Mortgage “performance.” Sounds like a fun financial song and dance, right? If you recall the days of heavy foreclosures, however, it’s no joke, especially to the mortgage servicing industry. And according to experts who monitor such things, mortgage performance has markedly improved.
According to the latest mortgage performance data from actionable analytics company Black Knight, that foreclosure starts hit an 18-year low in August, at 36.2K for the month, down more than 23% from this time last year — the smallest it has been since 2005.
But that’s not all. Mortgage holders are also looking to pay off their homes faster, with prepayments increasing by 5% from July to reach a three-year high, and August’s prepayment rate was up 62% from the same time last year.

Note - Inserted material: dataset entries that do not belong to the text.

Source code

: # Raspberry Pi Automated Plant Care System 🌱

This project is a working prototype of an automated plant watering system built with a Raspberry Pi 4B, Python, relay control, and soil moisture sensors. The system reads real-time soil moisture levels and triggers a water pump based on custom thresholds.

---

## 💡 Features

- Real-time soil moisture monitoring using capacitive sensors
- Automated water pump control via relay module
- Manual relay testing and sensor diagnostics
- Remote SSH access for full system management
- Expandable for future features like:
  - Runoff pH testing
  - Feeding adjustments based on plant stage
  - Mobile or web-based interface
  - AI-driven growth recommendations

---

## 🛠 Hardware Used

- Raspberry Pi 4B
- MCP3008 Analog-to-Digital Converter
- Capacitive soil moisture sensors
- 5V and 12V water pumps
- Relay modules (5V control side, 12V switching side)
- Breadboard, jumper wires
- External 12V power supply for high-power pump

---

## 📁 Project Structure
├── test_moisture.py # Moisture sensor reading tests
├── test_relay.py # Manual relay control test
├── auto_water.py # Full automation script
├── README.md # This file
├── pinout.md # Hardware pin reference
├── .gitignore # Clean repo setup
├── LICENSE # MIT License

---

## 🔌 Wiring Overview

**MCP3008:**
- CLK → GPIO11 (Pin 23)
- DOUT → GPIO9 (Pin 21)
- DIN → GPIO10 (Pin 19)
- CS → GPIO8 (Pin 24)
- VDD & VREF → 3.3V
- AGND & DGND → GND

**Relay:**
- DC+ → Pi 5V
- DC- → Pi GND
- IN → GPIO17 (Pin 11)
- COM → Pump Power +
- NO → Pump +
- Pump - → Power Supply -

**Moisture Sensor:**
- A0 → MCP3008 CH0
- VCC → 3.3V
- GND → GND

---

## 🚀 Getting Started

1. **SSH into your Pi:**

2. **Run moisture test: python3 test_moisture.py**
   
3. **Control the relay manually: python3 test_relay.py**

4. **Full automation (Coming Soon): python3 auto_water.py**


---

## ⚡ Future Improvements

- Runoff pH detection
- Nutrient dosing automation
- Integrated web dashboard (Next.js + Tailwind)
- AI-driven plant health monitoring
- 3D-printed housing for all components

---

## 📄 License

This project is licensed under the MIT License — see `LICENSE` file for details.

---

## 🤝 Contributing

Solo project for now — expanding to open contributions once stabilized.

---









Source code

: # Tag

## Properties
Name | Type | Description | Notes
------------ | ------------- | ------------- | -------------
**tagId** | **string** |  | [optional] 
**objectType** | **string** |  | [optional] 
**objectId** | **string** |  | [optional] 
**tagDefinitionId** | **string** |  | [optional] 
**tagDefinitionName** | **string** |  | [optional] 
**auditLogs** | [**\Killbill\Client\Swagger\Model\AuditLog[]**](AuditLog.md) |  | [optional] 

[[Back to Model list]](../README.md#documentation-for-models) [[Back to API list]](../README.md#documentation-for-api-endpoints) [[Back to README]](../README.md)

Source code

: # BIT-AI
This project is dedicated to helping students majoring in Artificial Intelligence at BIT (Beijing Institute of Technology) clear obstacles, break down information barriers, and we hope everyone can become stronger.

According to ATTOM Data Solutions, one in every 2,554 U.S. properties received a foreclosure filing during the month of August. Falling interest rates and a subsequent increase in rate/term refinances has helped to cause this surge in on-time payments and proactive borrowing.
A report in DS News says, “Falling rates and an abundance of refinance candidates were primary drivers behind servicers retaining 24% of all refinancing borrowers – the highest such retention rate since late 2017 – and 30% of rate/term borrowers specifically.”
It goes on to say that with interest rates at three-year lows, anecdotal evidence suggests that in recent weeks, mortgage lenders had been inundated with inbound refinance business.